CRESCITA DEBOLE E BASSA INFLAZIONE
Pur escludendo una discesa in territorio negativo, il manager di Capital Group pensa che i tassi d'interesse Usa rimarranno bassi a lungo, per diversi motivi. La domanda globale di obbligazioni di alta qualità con rendimenti positivi rimane sostenuta, i Treasury Usa, malgrado le tensioni commerciali, l'aumento del debito pubblico e i timori recessivi, continuano a essere visti come un bene rifugio e l'indebolimento della crescita globale ha indotto la Fed a mantenere un orientamento decisamente espansivo, nonostante la crescita economica americana rimanga discreta e il mercato del lavoro sia solido. A questo quadro, già favorevole a un basso livello dei tassi d’interesse, si aggiunge l’assenza di inflazione, un fenomeno riconducibile a ragioni strutturali: il costo del lavoro è rimasto contenuto in quanto molte industrie vengono automatizzate o utilizzano manodopera estera a più basso costo, e i trend demografici globali puntano a un futuro di breve termine in cui la crescita rimane bassa negli Stati Uniti e in molti altri paesi.

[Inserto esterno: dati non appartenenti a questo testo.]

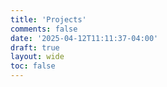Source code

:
 ```yaml
---
title: 'Projects'
comments: false
date: '2025-04-12T11:11:37-04:00'
draft: true
layout: wide
toc: false
---
```

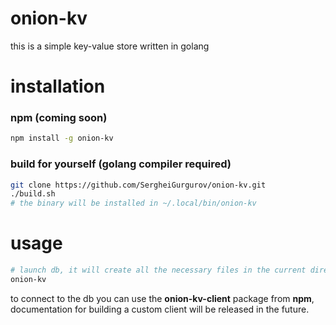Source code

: # onion-kv

this is a simple key-value store written in golang

# installation

### npm (coming soon)

```sh
npm install -g onion-kv
```

### build for yourself (golang compiler required)

```sh
git clone https://github.com/SergheiGurgurov/onion-kv.git
./build.sh
# the binary will be installed in ~/.local/bin/onion-kv
```

# usage

```sh
# launch db, it will create all the necessary files in the current directory
onion-kv
```

to connect to the db you can use the **onion-kv-client** package from **npm**, documentation for building a custom client will be released in the future.

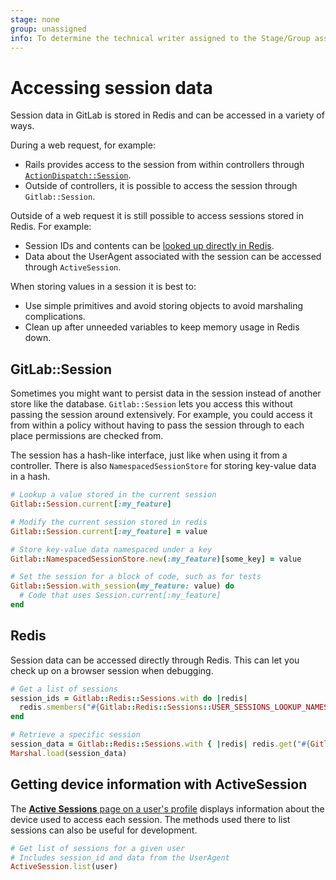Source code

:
 ```yaml
---
stage: none
group: unassigned
info: To determine the technical writer assigned to the Stage/Group associated with this page, see https://about.gitlab.com/handbook/product/ux/technical-writing/#assignments
---
```


# Accessing session data

Session data in GitLab is stored in Redis and can be accessed in a variety of ways.

During a web request, for example:

- Rails provides access to the session from within controllers through [`ActionDispatch::Session`](https://guides.rubyonrails.org/action_controller_overview.html#session).
- Outside of controllers, it is possible to access the session through `Gitlab::Session`.

Outside of a web request it is still possible to access sessions stored in Redis. For example:

- Session IDs and contents can be [looked up directly in Redis](#redis).
- Data about the UserAgent associated with the session can be accessed through `ActiveSession`.

When storing values in a session it is best to:

- Use simple primitives and avoid storing objects to avoid marshaling complications.
- Clean up after unneeded variables to keep memory usage in Redis down.

## GitLab::Session

Sometimes you might want to persist data in the session instead of another store like the database. `Gitlab::Session` lets you access this without passing the session around extensively. For example, you could access it from within a policy without having to pass the session through to each place permissions are checked from.

The session has a hash-like interface, just like when using it from a controller. There is also `NamespacedSessionStore` for storing key-value data in a hash.

```ruby
# Lookup a value stored in the current session
Gitlab::Session.current[:my_feature]

# Modify the current session stored in redis
Gitlab::Session.current[:my_feature] = value

# Store key-value data namespaced under a key
Gitlab::NamespacedSessionStore.new(:my_feature)[some_key] = value

# Set the session for a block of code, such as for tests
Gitlab::Session.with_session(my_feature: value) do
  # Code that uses Session.current[:my_feature]
end
```

## Redis

Session data can be accessed directly through Redis. This can let you check up on a browser session when debugging.

```ruby
# Get a list of sessions
session_ids = Gitlab::Redis::Sessions.with do |redis|
  redis.smembers("#{Gitlab::Redis::Sessions::USER_SESSIONS_LOOKUP_NAMESPACE}:#{user.id}")
end

# Retrieve a specific session
session_data = Gitlab::Redis::Sessions.with { |redis| redis.get("#{Gitlab::Redis::Sessions::SESSION_NAMESPACE}:#{session_id}") }
Marshal.load(session_data)
```

## Getting device information with ActiveSession

The [**Active Sessions** page on a user's profile](../user/profile/active_sessions.md) displays information about the device used to access each session. The methods used there to list sessions can also be useful for development.

```ruby
# Get list of sessions for a given user
# Includes session_id and data from the UserAgent
ActiveSession.list(user)
```
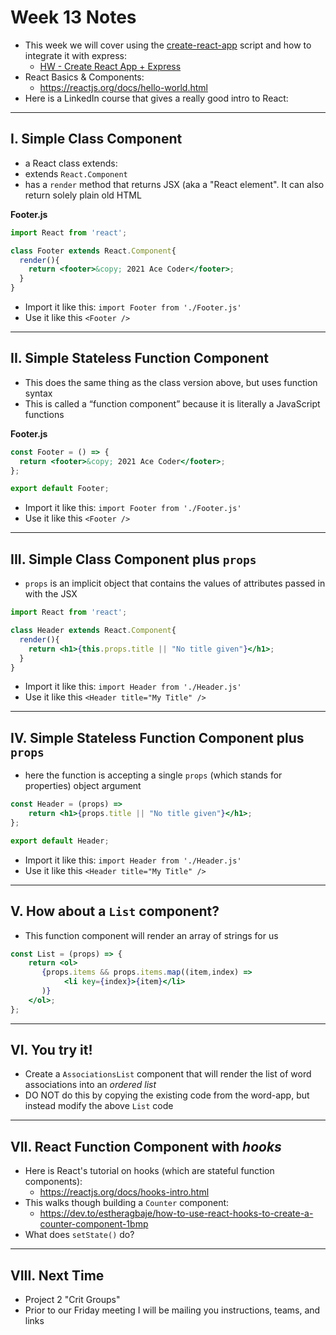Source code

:# Week 13 Notes

- This week we will cover using the [create-react-app](https://reactjs.org/docs/create-a-new-react-app.html) script and how to integrate it with express:
  - [HW - Create React App + Express](../hw-notes/HW-create-react-app-plus-express.md)
- React Basics & Components:
  - https://reactjs.org/docs/hello-world.html
- Here is a LinkedIn course that gives a really good intro to React:

<hr>

## I. Simple Class Component

- a React class extends:
 - extends `React.Component`
 - has a `render` method that returns JSX (aka a "React element". It can also return solely plain old HTML

**Footer.js**

```jsx
import React from 'react';

class Footer extends React.Component{
  render(){
    return <footer>&copy; 2021 Ace Coder</footer>;
  }
}
```

- Import it like this: `import Footer from './Footer.js'`
- Use it like this `<Footer />`

<hr>

## II. Simple Stateless Function Component 

- This does the same thing as the class version above, but uses function syntax
- This is called a “function component” because it is literally a JavaScript functions


**Footer.js**

```jsx
const Footer = () => {
  return <footer>&copy; 2021 Ace Coder</footer>;
};

export default Footer;
```

- Import it like this: `import Footer from './Footer.js'`
- Use it like this `<Footer />`

<hr>

## III. Simple Class Component plus `props`

- `props` is an implicit object that contains the values of attributes passed in with the JSX

```jsx
import React from 'react';

class Header extends React.Component{
  render(){
    return <h1>{this.props.title || "No title given"}</h1>;
  }
}
```

- Import it like this: `import Header from './Header.js'`
- Use it like this `<Header title="My Title" />`

<hr>

## IV. Simple Stateless Function Component plus `props`

- here the function is accepting a single `props` (which stands for properties) object argument

```jsx
const Header = (props) => 
    return <h1>{props.title || "No title given"}</h1>;
};

export default Header;
```

- Import it like this: `import Header from './Header.js'`
- Use it like this `<Header title="My Title" />`

<hr>

## V. How about a `List` component?

- This function component will render an array of strings for us

```jsx
const List = (props) => {
    return <ol>
       {props.items && props.items.map((item,index) => 
            <li key={index}>{item}</li>
       )}
    </ol>;
};
```

<hr>

## VI. You try it!

- Create a `AssociationsList` component that will render the list of word associations into an *ordered list*
- DO NOT do this by copying the existing code from the word-app, but instead modify the above `List` code 

<hr>

## VII. React Function Component with *hooks*

- Here is React's tutorial on hooks (which are stateful function components):
  - https://reactjs.org/docs/hooks-intro.html
- This walks though building a `Counter` component:
  - https://dev.to/estheragbaje/how-to-use-react-hooks-to-create-a-counter-component-1bmp
- What does `setState()` do?

<hr>

## VIII. Next Time

- Project 2 "Crit Groups"
- Prior to our Friday meeting I will be mailing you instructions, teams, and links




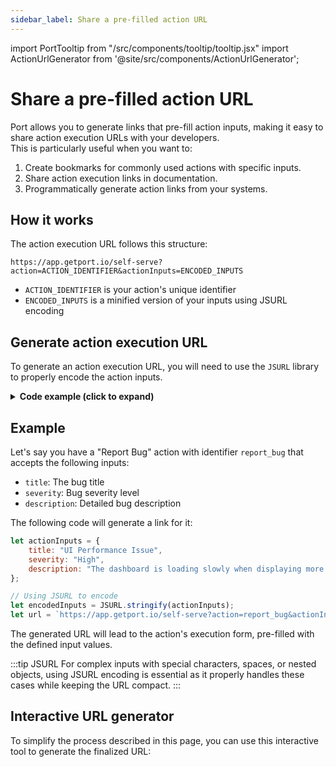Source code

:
 ```yaml
---
sidebar_label: Share a pre-filled action URL
---
```


import PortTooltip from "/src/components/tooltip/tooltip.jsx"
import ActionUrlGenerator from '@site/src/components/ActionUrlGenerator';

# Share a pre-filled action URL

Port allows you to generate links that pre-fill action inputs, making it easy to share action execution URLs with your developers.  
This is particularly useful when you want to:

1. Create bookmarks for commonly used actions with specific inputs.
2. Share action execution links in documentation.
3. Programmatically generate action links from your systems.

## How it works

The action execution URL follows this structure:
```
https://app.getport.io/self-serve?action=ACTION_IDENTIFIER&actionInputs=ENCODED_INPUTS
```

- `ACTION_IDENTIFIER` is your action's unique identifier
- `ENCODED_INPUTS` is a minified version of your inputs using JSURL encoding

## Generate action execution URL

To generate an action execution URL, you will need to use the `JSURL` library to properly encode the action inputs.

<details>
<summary><b>Code example (click to expand)</b></summary>

```javascript
// Load jsurl2 library
let script = document.createElement('script');
script.src = "https://cdn.jsdelivr.net/npm/jsurl2";
document.head.appendChild(script);

script.onload = function() {
    // Your action inputs
    let actionInputs = {
        input1: "value1",
        input2: "value2"
    };

    // Encode the inputs
    let encodedInputs = JSURL.stringify(actionInputs);
    
    // Generate the full URL
    let actionIdentifier = "your_action_id";
    let url = `https://app.getport.io/self-serve?action=${actionIdentifier}&actionInputs=${encodedInputs}`;
    
    console.log("Action URL:", url);
};
```
</details>

## Example

Let's say you have a "Report Bug" action with identifier `report_bug` that accepts the following inputs:
- `title`: The bug title
- `severity`: Bug severity level
- `description`: Detailed bug description

The following code will generate a link for it:

```javascript
let actionInputs = {
    title: "UI Performance Issue",
    severity: "High",
    description: "The dashboard is loading slowly when displaying more than 100 items"
};

// Using JSURL to encode
let encodedInputs = JSURL.stringify(actionInputs);
let url = `https://app.getport.io/self-serve?action=report_bug&actionInputs=${encodedInputs}`;
```

The generated URL will lead to the action's execution form, pre-filled with the defined input values.

:::tip JSURL
For complex inputs with special characters, spaces, or nested objects, using JSURL encoding is essential as it properly handles these cases while keeping the URL compact.
:::

## Interactive URL generator

To simplify the process described in this page, you can use this interactive tool to generate the finalized URL:

<ActionUrlGenerator />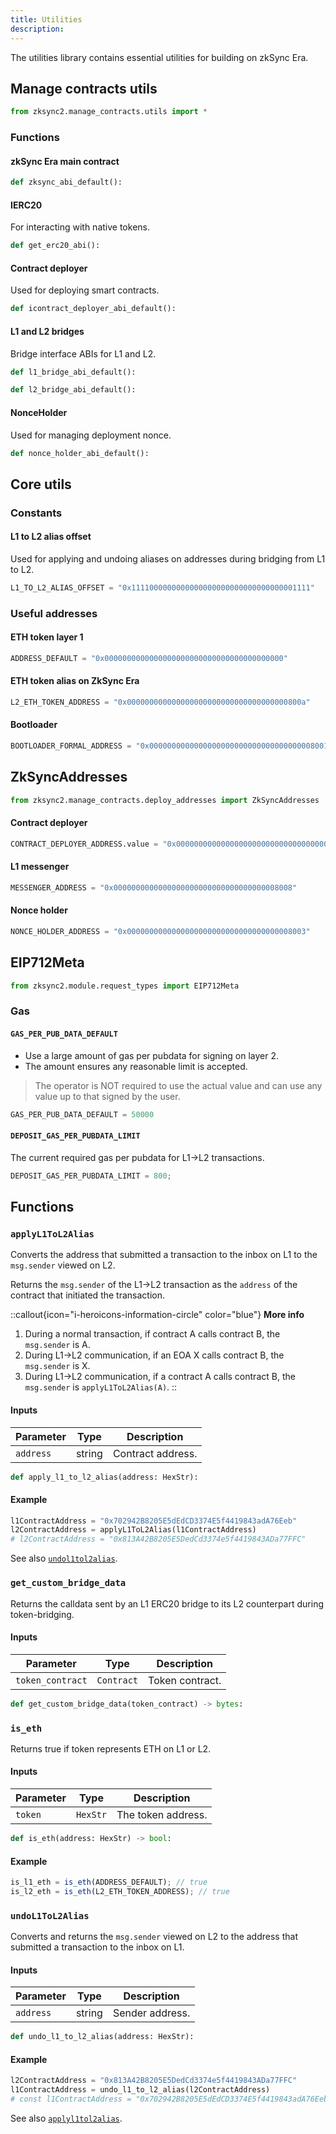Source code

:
 ```yaml
---
title: Utilities
description:
---
```


The utilities library contains essential utilities for building on zkSync Era.

## Manage contracts utils

```python
from zksync2.manage_contracts.utils import *
```

### Functions

#### zkSync Era main contract

```python
def zksync_abi_default():
```

#### IERC20

For interacting with native tokens.

```python
def get_erc20_abi():
```

#### Contract deployer

Used for deploying smart contracts.

```python
def icontract_deployer_abi_default():
```

#### L1 and L2 bridges

Bridge interface ABIs for L1 and L2.

```python
def l1_bridge_abi_default():
```

```python
def l2_bridge_abi_default():
```

#### NonceHolder

Used for managing deployment nonce.

```python
def nonce_holder_abi_default():
```

## Core utils

### Constants

#### L1 to L2 alias offset

Used for applying and undoing aliases on addresses during bridging from L1 to L2.

```python
L1_TO_L2_ALIAS_OFFSET = "0x1111000000000000000000000000000000001111"
```

### Useful addresses

#### ETH token layer 1

```python
ADDRESS_DEFAULT = "0x0000000000000000000000000000000000000000"
```

#### ETH token alias on ZkSync Era

```python
L2_ETH_TOKEN_ADDRESS = "0x000000000000000000000000000000000000800a"
```

#### Bootloader

```python
BOOTLOADER_FORMAL_ADDRESS = "0x0000000000000000000000000000000000008001"
```

## ZkSyncAddresses

```python
from zksync2.manage_contracts.deploy_addresses import ZkSyncAddresses
```

#### Contract deployer

```python
CONTRACT_DEPLOYER_ADDRESS.value = "0x0000000000000000000000000000000000008006"
```

#### L1 messenger

```python
MESSENGER_ADDRESS = "0x0000000000000000000000000000000000008008"
```

#### Nonce holder

```python
NONCE_HOLDER_ADDRESS = "0x0000000000000000000000000000000000008003"
```

## EIP712Meta

```python
from zksync2.module.request_types import EIP712Meta
```

### Gas

#### `GAS_PER_PUB_DATA_DEFAULT`

- Use a large amount of gas per pubdata for signing on layer 2.
- The amount ensures any reasonable limit is accepted.

> The operator is NOT required to use the actual value and can use any value up to that signed by the user.

```python
GAS_PER_PUB_DATA_DEFAULT = 50000
```

#### `DEPOSIT_GAS_PER_PUBDATA_LIMIT`

The current required gas per pubdata for L1->L2 transactions.

```python
DEPOSIT_GAS_PER_PUBDATA_LIMIT = 800;
```

## Functions

### `applyL1ToL2Alias`

Converts the address that submitted a transaction to the inbox on L1 to the `msg.sender` viewed on L2.

Returns the `msg.sender` of the L1->L2 transaction as the `address` of the contract that initiated the transaction.

::callout{icon="i-heroicons-information-circle" color="blue"}
**More info**<br />

1. During a normal transaction, if contract A calls contract B, the `msg.sender` is A.
2. During L1->L2 communication, if an EOA X calls contract B, the `msg.sender` is X.
3. During L1->L2 communication, if a contract A calls contract B, the `msg.sender` is `applyL1ToL2Alias(A)`.
::

#### Inputs

| Parameter | Type   | Description       |
| --------- | ------ | ----------------- |
| `address` | string | Contract address. |

```python
def apply_l1_to_l2_alias(address: HexStr):
```

#### Example

```python
l1ContractAddress = "0x702942B8205E5dEdCD3374E5f4419843adA76Eeb"
l2ContractAddress = applyL1ToL2Alias(l1ContractAddress)
# l2ContractAddress = "0x813A42B8205E5DedCd3374e5f4419843ADa77FFC"
```

See also [`undol1tol2alias`](#undol1tol2alias).

### `get_custom_bridge_data`

Returns the calldata sent by an L1 ERC20 bridge to its L2 counterpart during token-bridging.

#### Inputs

| Parameter        | Type       | Description     |
| ---------------- | ---------- | --------------- |
| `token_contract` | `Contract` | Token contract. |

```python
def get_custom_bridge_data(token_contract) -> bytes:
```

### `is_eth`

Returns true if token represents ETH on L1 or L2.

#### Inputs

| Parameter | Type     | Description        |
| --------- | -------- | ------------------ |
| `token`   | `HexStr` | The token address. |

```python
def is_eth(address: HexStr) -> bool:
```

#### Example

```ts
is_l1_eth = is_eth(ADDRESS_DEFAULT); // true
is_l2_eth = is_eth(L2_ETH_TOKEN_ADDRESS); // true
```

### `undoL1ToL2Alias`

Converts and returns the `msg.sender` viewed on L2 to the address that submitted a transaction to the inbox on L1.

#### Inputs

| Parameter | Type   | Description     |
| --------- | ------ | --------------- |
| `address` | string | Sender address. |

```python
def undo_l1_to_l2_alias(address: HexStr):
```

#### Example

```python
l2ContractAddress = "0x813A42B8205E5DedCd3374e5f4419843ADa77FFC"
l1ContractAddress = undo_l1_to_l2_alias(l2ContractAddress)
# const l1ContractAddress = "0x702942B8205E5dEdCD3374E5f4419843adA76Eeb"
```

See also [`applyl1tol2alias`](#applyl1tol2alias).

Con il Bund sottozero i Treasury acquistano appeal
Con il Bund sottozero i Treasury acquistano appeal
INVERSIONE CURVA USA, NON È ANCORA IL MOMENTO DI PREOCCUPARSI
Ad agosto i rendimenti dei Treasury decennali sono scesi sotto quelli biennali per la prima volta dall'inizio della grande crisi finanziaria. Una curva dei rendimenti invertita ha preceduto tutte le recessioni americane degli ultimi 50 anni, ma, osserva Atluri, una reazione di panico immediata non è giustificata, in molti casi tra l'inversione e l'inizio di una recessione si è verificato uno sfasamento temporale in media di 16 mesi. Certamente sono da tenere sotto controllo gli indicatori economici e di mercato, quando diversi di loro cominciano a far lampeggiare le spie d'allarme per un periodo di tempo prolungato, il quadro diventa ben più significativo. Quel momento, per il gestore di Capital Group, non è ancora arrivato. “Benché si stiano sviluppando alcuni squilibri, i livelli degli indicatori non sembrano estremi al punto da far deragliare la crescita economica statunitense nel breve termine. A far affondare un giorno l'attuale fase di espansione potrebbero essere i soliti noti: un'escalation delle guerre commerciali, la discesa della fiducia di consumatori e imprese o i livelli d'indebitamento insostenibili”.